> _WORK INSTRUCTIONS_
Copy out each line of the listing below where the string "kubectl" appears.

> _EXTRACTED INFORMATION_
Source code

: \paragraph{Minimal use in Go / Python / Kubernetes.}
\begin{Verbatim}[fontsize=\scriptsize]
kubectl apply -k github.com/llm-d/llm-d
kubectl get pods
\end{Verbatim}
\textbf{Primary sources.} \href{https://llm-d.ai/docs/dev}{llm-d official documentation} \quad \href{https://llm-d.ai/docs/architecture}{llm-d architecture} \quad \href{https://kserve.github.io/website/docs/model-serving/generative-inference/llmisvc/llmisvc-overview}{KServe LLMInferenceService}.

> _SOLUTION FOR THIS PROBLEM_
kubectl apply -k github.com/llm-d/llm-d
kubectl get pods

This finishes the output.